Both halves of the couple must be willing to work toward improving and saving the relationship.
The partner who has been unfaithful needs to explain their reasons and why they are unhappy within the relationship and the partner who has been cheated on will need to find a way to forgive.
Is It Worth It?
If you decide to go to counseling, one of the first questions you will be asked is whether you really feel that your relationship is worth saving.
You have both agreed to seek counseling so you may assume that you both feel the relationship is worth the effort. But it is possible that one person may be agreeing to counseling just to please the other.
Quite often it is the partner who has had the affair that only agrees to go to counseling to please their partner. They agree to counseling because they feel guilty. They feel that they owe it to their partner to do whatever it takes to save this relationship.
There are a lot of couples that find themselves in couple counseling faced with this situation – that the cheating partner is there to please the other partner but isn’t really sure that the relationship is worth saving.
So it is important that both partners take a good look at the situation and be honest about whether they do want to work hard at saving the relationship.
One of the hardest things a couple will ever have to do is to heal a relationship that has broken as a result of infidelity. It is not a matter of saying you are sorry and that you’ll never do it again; there is must more to it than that.
Firstly, The Reason For The Affair, Or Affairs, Needs To Be Given:
Affairs may happen purely for sexual reasons and sometimes they may happen because a person is unhappy in their current relationship on more levels.
You need to figure out what the reason was for the infidelity so you can take steps to make sure it doesn’t happen again.
If you can identify the reason then you have a much greater chance of healing a relationship.
If you had an affair for sexual reasons then perhaps you need to work on your sex life as a couple. If you and your partner are not satisfying one another sexually then there are things that you can do to improve your sexual relations.
But often, sex life is reflective of deeper lying issues in the relationship – or within each person’s relationship to themselves, their bodies, and their sense of comfort in the relationship.

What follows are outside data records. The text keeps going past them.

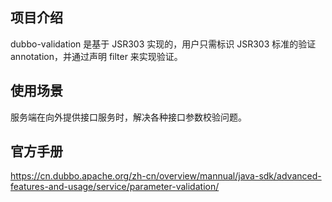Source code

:## 项目介绍
dubbo-validation 是基于 JSR303 实现的，用户只需标识 JSR303 标准的验证 annotation，并通过声明 filter 来实现验证。

## 使用场景
服务端在向外提供接口服务时，解决各种接口参数校验问题。

## 官方手册
https://cn.dubbo.apache.org/zh-cn/overview/mannual/java-sdk/advanced-features-and-usage/service/parameter-validation/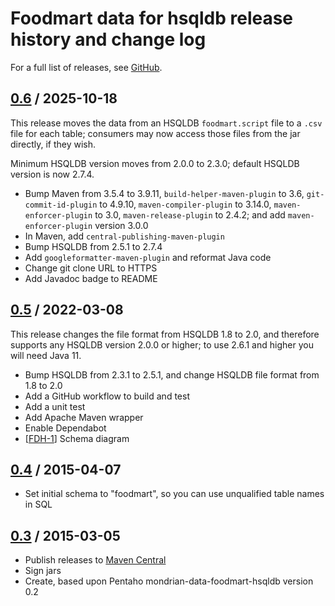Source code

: # Foodmart data for hsqldb release history and change log

For a full list of releases, see
<a href="https://github.com/julianhyde/foodmart-data-hsqldb/releases">GitHub</a>.

## <a href="https://github.com/julianhyde/foodmart-data-hsqldb/releases/tag/foodmart-data-hsqldb-0.6">0.6</a> / 2025-10-18

This release moves the data from an HSQLDB `foodmart.script` file to a
`.csv` file for each table; consumers may now access those files from
the jar directly, if they wish.

Minimum HSQLDB version moves from 2.0.0 to 2.3.0; default HSQLDB
version is now 2.7.4.

* Bump Maven from 3.5.4 to 3.9.11,
  `build-helper-maven-plugin` to 3.6,
  `git-commit-id-plugin` to 4.9.10,
  `maven-compiler-plugin` to 3.14.0,
  `maven-enforcer-plugin` to 3.0,
  `maven-release-plugin` to 2.4.2;
  and add `maven-enforcer-plugin` version 3.0.0
* In Maven, add `central-publishing-maven-plugin`
* Bump HSQLDB from 2.5.1 to 2.7.4
* Add `googleformatter-maven-plugin` and reformat Java code
* Change git clone URL to HTTPS
* Add Javadoc badge to README

## <a href="https://github.com/julianhyde/foodmart-data-hsqldb/releases/tag/foodmart-data-hsqldb-0.5">0.5</a> / 2022-03-08

This release changes the file format from HSQLDB 1.8 to 2.0,
and therefore supports any HSQLDB version 2.0.0 or higher;
to use 2.6.1 and higher you will need Java 11.

* Bump HSQLDB from 2.3.1 to 2.5.1, and change HSQLDB file format from 1.8 to 2.0
* Add a GitHub workflow to build and test
* Add a unit test
* Add Apache Maven wrapper
* Enable Dependabot
* [[FDH-1](https://github.com/julianhyde/foodmart-data-hsqldb/issues/1)] Schema diagram

## <a href="https://github.com/julianhyde/foodmart-data-hsqldb/releases/tag/foodmart-data-hsqldb-0.4">0.4</a> / 2015-04-07

* Set initial schema to "foodmart", so you can use unqualified table names in SQL

## <a href="https://github.com/julianhyde/foodmart-data-hsqldb/releases/tag/foodmart-data-hsqldb-0.3">0.3</a> / 2015-03-05

* Publish releases to <a href="http://search.maven.org/">Maven Central</a>
* Sign jars
* Create, based upon Pentaho mondrian-data-foodmart-hsqldb version 0.2

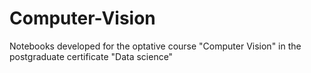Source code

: # Computer-Vision
Notebooks developed for the optative course "Computer Vision" in the postgraduate certificate "Data science"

If you are generally unhappy in the relationship then this needs to be addressed.
There are many reasons why one can become unhappy in a relationship. You need to discuss with your partner why you are unhappy so you can both work toward making things better.

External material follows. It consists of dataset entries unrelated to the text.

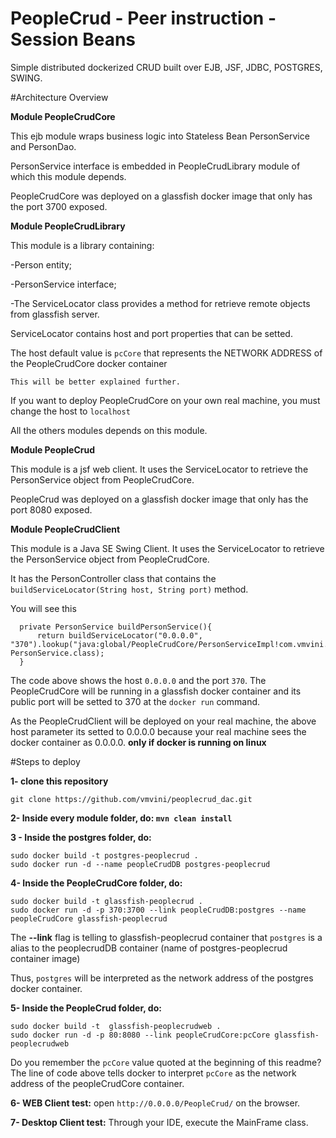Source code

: # PeopleCrud - Peer instruction - Session Beans  
Simple distributed dockerized CRUD built over EJB, JSF, JDBC, POSTGRES, SWING.


#Architecture Overview

**Module PeopleCrudCore**

This ejb module wraps business logic into Stateless Bean PersonService and PersonDao. 

PersonService interface is embedded in PeopleCrudLibrary module of which this module depends.

PeopleCrudCore was deployed on a glassfish docker image that only has the port 3700 exposed. 

**Module PeopleCrudLibrary**

This module is a library containing: 
  
  -Person entity;
  
  -PersonService interface;
  
  -The ServiceLocator class provides a method for retrieve remote objects from glassfish server.
  
  ServiceLocator contains host and port properties that can be setted.
    
  The host default value is `pcCore` that represents the NETWORK ADDRESS of the PeopleCrudCore docker container
    
  `This will be better explained further.`
    
  If you want to deploy PeopleCrudCore on your own real machine, you must change the host to `localhost`
    
All the others modules depends on this module.

**Module PeopleCrud**

This module is a jsf web client. It uses the ServiceLocator to retrieve the PersonService object from PeopleCrudCore.

PeopleCrud was deployed on a glassfish docker image that only has the port 8080 exposed.

**Module PeopleCrudClient**

This module is a Java SE Swing Client. It uses the ServiceLocator to retrieve the PersonService object from PeopleCrudCore. 

It has the PersonController class that contains the `buildServiceLocator(String host, String port)` method.

You will see this 
  
      private PersonService buildPersonService(){
          return buildServiceLocator("0.0.0.0", "370").lookup("java:global/PeopleCrudCore/PersonServiceImpl!com.vmvini.peoplecrudlibrary.PersonService", PersonService.class);
      }  

The code above shows the host `0.0.0.0` and the port `370`.
The PeopleCrudCore will be running in a glassfish docker container and its public port will be setted to 370 at the `docker run` command.

As the PeopleCrudClient will be deployed on your real machine, the above host parameter its setted to 0.0.0.0 because your real machine sees the docker container as 0.0.0.0. **only if docker is running on linux**



#Steps to deploy 

**1- clone this repository**

    git clone https://github.com/vmvini/peoplecrud_dac.git

**2- Inside every module folder, do: `mvn clean install`**

**3 - Inside the postgres folder, do:**

    sudo docker build -t postgres-peoplecrud . 
    sudo docker run -d --name peopleCrudDB postgres-peoplecrud
    
**4- Inside the PeopleCrudCore folder, do:**

    sudo docker build -t glassfish-peoplecrud .
    sudo docker run -d -p 370:3700 --link peopleCrudDB:postgres --name peopleCrudCore glassfish-peoplecrud 
    
The **--link** flag is telling to glassfish-peoplecrud container that `postgres` is a alias to the peoplecrudDB container (name of postgres-peoplecrud container image)

Thus, `postgres` will be interpreted as the network address of the postgres docker container.


**5- Inside the PeopleCrud folder, do:**

    sudo docker build -t  glassfish-peoplecrudweb .
    sudo docker run -d -p 80:8080 --link peopleCrudCore:pcCore glassfish-peoplecrudweb
  
Do you remember the `pcCore` value quoted at the beginning of this readme? The line of code above tells docker to interpret `pcCore` as the network address of the peopleCrudCore container.

**6- WEB Client test:**
    open  `http://0.0.0.0/PeopleCrud/`  on the browser. 
    
**7- Desktop Client test:**
    Through your IDE, execute the MainFrame class.
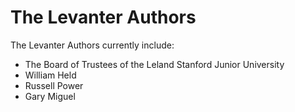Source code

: # The Levanter Authors

The Levanter Authors currently include:
- The Board of Trustees of the Leland Stanford Junior University
- William Held
- Russell Power
- Gary Miguel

But you also need to keep the blame game to a minimum. Realize that you may not have communicated your needs well enough, or you may have been ignoring your partner’s needs, creating a growing sense of disconnect.
The only way to find happiness again is to have open communication and let each other know how you are feeling.
It can be helpful to talk about these things with a counselor so they can help you work through your feelings and problems together.
They can also help to keep the conversation going and to stop a conversation if it is turning into one big argument. A counselor can help you to understand what the other person is saying and feeling.
It is difficult to fix a relationship after infidelity but it is possible. If your relationship is worth saving then you need to put in the effort to save it, which includes generosity, honestly, humility, and forgiveness all play strong roles.